Exemplo claro disso é “So What” com o quinteto de Miles Davis.

Aquilo que o blog aperguntacircular na sua raiz pretenderia ser, era algo de jazzístico no sentido que vem de ser definido. A expressão individual, a criação dentro de um colectivo. O improviso a partir de um tema previamente definido: a mediação de conflitos. E tal como em “So What”, tudo começou serenamente com a exposição do tema, o seu propósito, ganhando posteriormente corpo e embalo para que a expressão individual do “solo”, os improvisos que procuravam explorar de um modo individual ideias, conceitos, “harmonias” que haviam sido trazidas pelo conjunto de que se fez parte, pudessem acontecer, como aconteceram.

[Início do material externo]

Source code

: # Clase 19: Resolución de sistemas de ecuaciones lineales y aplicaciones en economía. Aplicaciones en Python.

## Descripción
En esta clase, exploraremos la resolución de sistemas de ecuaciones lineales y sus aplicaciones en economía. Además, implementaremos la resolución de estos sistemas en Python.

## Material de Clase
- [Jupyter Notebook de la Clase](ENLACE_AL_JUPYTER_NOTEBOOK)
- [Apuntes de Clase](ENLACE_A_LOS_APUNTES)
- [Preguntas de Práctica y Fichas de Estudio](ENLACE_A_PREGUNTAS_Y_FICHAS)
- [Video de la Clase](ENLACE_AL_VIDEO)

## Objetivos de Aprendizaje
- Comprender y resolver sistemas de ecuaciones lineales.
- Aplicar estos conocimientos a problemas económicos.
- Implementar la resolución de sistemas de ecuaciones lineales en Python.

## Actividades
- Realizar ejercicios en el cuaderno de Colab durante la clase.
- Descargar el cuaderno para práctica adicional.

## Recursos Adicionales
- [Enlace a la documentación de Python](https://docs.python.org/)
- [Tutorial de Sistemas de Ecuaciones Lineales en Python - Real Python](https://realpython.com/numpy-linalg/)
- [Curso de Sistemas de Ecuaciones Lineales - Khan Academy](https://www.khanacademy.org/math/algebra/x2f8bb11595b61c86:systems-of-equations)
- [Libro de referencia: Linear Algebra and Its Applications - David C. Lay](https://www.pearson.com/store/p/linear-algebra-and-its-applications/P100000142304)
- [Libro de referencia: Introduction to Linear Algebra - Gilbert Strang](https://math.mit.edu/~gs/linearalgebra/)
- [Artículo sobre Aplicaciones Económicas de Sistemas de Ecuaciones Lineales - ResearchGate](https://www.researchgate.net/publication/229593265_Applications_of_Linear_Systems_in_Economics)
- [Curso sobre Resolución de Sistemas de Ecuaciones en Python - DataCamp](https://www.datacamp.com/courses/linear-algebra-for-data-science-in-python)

Durante este ano, alguns solos de aperguntacircular, pareceram-me relativamente bem conseguidos, outros nem por isso, mas o importante é que no todo, resulte um equilíbrio, uma certa consistência.

Miles Davis, dizia que o mais importante da música eram os seus silêncios, aquilo que musicalmente se designa por pausas. E de todos os silêncios e pausas que podem acontecer num solo, ou improviso, o mais importante deles, é o de saber quando “sair”, quando parar, saber quando introduzir a pausa definitiva, depois do eventual brilhantismo harmónico e da paixão solista.

E é isso que aqui se anuncia, a pausa definitiva, o suprimir dos sons. Por aqui, não existirão mais variações rítmicas ou melódicas a partir de um tema previamente introduzido, a mediação de conflitos. Não serão acrescentadas mais colcheias, ou semi-colcheias individualizadas a algo tão vasto, pois é tempo de perceber a necessidade do silêncio, da pausa, sob pena de fazer destoar e desequilibrar o conjunto. Estas as razões fundamentais, para o presente epitáfio: importa não escabrunhar o que se fez, ainda que isso possa não ter importância nenhuma!

E assim, depois de introduzido o tema, feitas as variações solísticas como base na sua percepção individualizada, eis que tudo converge para um progressivo abandono do conjunto, o sair de cena e o acumular dos silêncios, dos sucessivos intervenientes, até que deles resta um, Paul Chambers, no contrabaixo, que serenamente num arpejo, nos diz o fim.

O tempo é de guardar estes, para semear novos improvisos…



"So What" de Miles Davis, pelo quinteto de Miles Davis, gravado ao vivo em Abril de 1959. Miles Davis (T), John Coltrane (TSx), Paul Chambers (B) Jimmy Cobb (BT) e Wynton Kelly (P).